The argument is over. Once Joey Votto decides to hang up his cleats, the former Cincinnati Reds first baseman will eventually be inducted into the National Baseball Hall of Fame.
On Tuesday, the Baseball Writers' Association of America made it official. Adrian Beltré, Joe Mauer, and Todd Helton were all elected to the Baseball Hall of Fame and will be immortalized with a bust in Cooperstown later this year. Former Houston Astros' closer Billy Wagner fell just five votes short with one year remaining on the ballot.

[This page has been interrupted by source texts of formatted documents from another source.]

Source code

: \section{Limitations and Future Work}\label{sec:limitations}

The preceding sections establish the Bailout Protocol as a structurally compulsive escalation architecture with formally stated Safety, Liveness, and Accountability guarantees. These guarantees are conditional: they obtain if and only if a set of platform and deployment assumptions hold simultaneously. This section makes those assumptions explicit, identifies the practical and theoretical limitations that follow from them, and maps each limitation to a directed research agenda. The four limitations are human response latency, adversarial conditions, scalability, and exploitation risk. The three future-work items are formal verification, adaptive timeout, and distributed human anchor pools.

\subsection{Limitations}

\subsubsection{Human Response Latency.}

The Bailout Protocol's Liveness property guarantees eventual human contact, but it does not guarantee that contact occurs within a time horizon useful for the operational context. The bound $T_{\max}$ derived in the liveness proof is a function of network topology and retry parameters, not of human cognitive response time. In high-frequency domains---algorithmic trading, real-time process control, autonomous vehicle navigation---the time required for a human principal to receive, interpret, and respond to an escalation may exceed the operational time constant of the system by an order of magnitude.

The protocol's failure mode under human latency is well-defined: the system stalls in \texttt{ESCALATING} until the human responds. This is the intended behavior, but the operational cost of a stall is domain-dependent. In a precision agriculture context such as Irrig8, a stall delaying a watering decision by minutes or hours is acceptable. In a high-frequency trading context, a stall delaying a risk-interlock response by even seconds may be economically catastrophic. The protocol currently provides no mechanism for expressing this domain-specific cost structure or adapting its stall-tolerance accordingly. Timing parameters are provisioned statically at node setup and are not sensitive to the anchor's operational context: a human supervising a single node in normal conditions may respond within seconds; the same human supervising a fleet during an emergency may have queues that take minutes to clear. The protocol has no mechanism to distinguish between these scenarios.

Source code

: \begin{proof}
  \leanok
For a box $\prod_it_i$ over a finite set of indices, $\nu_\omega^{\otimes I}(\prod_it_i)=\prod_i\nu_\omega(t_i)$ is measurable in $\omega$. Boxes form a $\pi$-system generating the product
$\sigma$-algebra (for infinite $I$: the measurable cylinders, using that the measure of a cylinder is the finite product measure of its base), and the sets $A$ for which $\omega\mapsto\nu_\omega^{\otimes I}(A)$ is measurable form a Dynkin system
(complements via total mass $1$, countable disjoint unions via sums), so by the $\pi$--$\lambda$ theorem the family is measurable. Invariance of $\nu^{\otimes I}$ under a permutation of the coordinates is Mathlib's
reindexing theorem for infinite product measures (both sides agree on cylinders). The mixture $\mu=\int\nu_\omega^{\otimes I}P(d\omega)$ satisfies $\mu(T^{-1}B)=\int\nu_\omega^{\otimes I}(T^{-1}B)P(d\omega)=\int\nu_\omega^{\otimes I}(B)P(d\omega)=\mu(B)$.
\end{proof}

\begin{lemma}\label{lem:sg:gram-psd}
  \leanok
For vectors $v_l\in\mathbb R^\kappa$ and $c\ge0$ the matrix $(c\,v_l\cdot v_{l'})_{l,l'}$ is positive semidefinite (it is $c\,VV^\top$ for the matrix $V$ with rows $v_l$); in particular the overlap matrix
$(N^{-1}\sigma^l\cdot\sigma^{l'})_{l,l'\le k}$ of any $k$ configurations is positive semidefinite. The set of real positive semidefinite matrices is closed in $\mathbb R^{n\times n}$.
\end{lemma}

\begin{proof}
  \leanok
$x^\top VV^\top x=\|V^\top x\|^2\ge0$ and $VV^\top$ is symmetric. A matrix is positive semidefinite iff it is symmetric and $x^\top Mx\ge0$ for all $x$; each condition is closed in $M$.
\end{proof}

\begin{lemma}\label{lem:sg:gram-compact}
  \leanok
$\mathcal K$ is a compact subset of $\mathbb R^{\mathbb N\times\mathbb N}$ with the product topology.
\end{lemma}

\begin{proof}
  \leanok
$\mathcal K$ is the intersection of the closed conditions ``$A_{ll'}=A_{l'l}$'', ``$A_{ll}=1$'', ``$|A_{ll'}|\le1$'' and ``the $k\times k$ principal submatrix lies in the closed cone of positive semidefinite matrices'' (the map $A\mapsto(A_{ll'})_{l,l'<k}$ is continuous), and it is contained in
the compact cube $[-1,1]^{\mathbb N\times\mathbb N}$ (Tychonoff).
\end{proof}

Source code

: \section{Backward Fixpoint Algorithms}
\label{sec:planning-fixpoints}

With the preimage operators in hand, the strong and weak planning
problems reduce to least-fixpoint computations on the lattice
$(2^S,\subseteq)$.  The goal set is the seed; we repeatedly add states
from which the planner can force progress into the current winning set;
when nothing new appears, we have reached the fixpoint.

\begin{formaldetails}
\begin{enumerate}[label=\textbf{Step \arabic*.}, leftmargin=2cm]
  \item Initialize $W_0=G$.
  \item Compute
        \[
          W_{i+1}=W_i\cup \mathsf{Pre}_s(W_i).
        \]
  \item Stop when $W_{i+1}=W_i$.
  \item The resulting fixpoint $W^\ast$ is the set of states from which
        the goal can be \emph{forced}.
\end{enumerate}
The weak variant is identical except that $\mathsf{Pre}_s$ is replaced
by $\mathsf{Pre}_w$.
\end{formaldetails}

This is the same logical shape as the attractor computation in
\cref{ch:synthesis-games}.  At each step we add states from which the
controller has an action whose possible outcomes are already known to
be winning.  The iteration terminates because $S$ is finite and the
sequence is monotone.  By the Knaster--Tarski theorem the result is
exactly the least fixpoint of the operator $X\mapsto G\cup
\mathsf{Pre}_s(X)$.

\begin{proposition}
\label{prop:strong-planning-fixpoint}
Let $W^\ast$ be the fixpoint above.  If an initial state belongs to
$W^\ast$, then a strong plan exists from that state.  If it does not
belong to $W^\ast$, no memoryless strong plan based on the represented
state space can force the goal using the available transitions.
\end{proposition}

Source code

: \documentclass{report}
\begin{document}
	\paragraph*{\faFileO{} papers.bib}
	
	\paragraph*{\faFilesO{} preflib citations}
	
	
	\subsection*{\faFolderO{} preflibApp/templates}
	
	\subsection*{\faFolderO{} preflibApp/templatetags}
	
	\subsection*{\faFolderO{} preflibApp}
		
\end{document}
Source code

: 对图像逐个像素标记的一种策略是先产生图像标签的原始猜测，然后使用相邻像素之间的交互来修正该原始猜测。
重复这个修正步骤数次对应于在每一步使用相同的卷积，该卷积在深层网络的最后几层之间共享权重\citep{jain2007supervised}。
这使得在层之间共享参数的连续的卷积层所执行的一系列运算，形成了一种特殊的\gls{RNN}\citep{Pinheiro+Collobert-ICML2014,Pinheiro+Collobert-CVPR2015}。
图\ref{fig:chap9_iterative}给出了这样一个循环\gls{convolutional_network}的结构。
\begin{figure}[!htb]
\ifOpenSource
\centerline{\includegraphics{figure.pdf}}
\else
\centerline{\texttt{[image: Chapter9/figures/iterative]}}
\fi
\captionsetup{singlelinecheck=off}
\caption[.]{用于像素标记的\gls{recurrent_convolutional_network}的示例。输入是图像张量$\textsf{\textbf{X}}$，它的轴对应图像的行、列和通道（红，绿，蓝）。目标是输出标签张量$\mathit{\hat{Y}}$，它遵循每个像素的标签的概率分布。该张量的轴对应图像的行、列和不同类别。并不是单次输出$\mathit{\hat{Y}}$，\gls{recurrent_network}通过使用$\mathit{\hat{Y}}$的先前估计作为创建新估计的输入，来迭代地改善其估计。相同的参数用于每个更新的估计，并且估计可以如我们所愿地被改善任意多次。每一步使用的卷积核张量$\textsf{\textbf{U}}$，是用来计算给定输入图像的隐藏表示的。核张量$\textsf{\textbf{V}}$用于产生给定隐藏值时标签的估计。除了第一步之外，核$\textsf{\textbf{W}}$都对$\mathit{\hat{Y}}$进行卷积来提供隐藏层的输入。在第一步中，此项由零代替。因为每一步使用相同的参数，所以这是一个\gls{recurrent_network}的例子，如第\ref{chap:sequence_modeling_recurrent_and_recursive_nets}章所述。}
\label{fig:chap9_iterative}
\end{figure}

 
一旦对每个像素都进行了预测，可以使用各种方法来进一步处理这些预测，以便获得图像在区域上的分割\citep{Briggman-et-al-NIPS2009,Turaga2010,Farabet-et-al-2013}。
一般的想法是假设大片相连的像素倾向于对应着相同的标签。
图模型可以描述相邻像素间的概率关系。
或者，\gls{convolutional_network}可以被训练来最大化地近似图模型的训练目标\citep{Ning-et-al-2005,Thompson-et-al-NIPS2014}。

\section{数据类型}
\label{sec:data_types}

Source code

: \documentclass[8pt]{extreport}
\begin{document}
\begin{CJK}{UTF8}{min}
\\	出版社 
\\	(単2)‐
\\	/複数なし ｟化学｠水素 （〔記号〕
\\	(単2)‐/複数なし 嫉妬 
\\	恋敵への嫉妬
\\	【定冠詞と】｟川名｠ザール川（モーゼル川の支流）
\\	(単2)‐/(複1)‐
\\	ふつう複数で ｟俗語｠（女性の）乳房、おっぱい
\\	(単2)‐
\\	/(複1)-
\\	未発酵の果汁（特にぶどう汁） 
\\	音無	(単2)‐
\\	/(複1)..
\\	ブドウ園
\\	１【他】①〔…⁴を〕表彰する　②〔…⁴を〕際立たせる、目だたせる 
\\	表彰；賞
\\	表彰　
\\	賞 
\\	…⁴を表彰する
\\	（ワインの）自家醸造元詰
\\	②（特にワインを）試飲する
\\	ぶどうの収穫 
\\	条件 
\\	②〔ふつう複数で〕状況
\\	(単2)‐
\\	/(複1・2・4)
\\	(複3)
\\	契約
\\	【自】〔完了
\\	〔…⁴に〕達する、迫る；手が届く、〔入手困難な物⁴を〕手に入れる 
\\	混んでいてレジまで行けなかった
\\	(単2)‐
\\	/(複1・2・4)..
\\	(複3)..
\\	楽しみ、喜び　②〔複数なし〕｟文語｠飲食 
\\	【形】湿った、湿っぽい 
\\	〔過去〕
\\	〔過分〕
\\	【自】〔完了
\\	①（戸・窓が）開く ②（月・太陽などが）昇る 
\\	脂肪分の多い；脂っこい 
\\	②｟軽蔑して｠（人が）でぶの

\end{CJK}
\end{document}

There's been debate among Reds fans and the national media about whether or not Votto's résumé is good enough to be included among the best of all-time. After seeing Helton get in, the debate is over. And after seeing Mauer get in during his first year on the ballot, that only increases the chances that Votto will get in during his first year of eligibility.
With Todd Helton & Joe Mauer in, Joey Votto's Hall of Fame career is solidified
Throw out everything you thought you knew about the Baseball Hall of Fame. Ken Griffey came within three votes of being the first-ever player to receive 100-percent of the votes in 2016, and Mariano Rivera broke through with a unanimous selection three years later.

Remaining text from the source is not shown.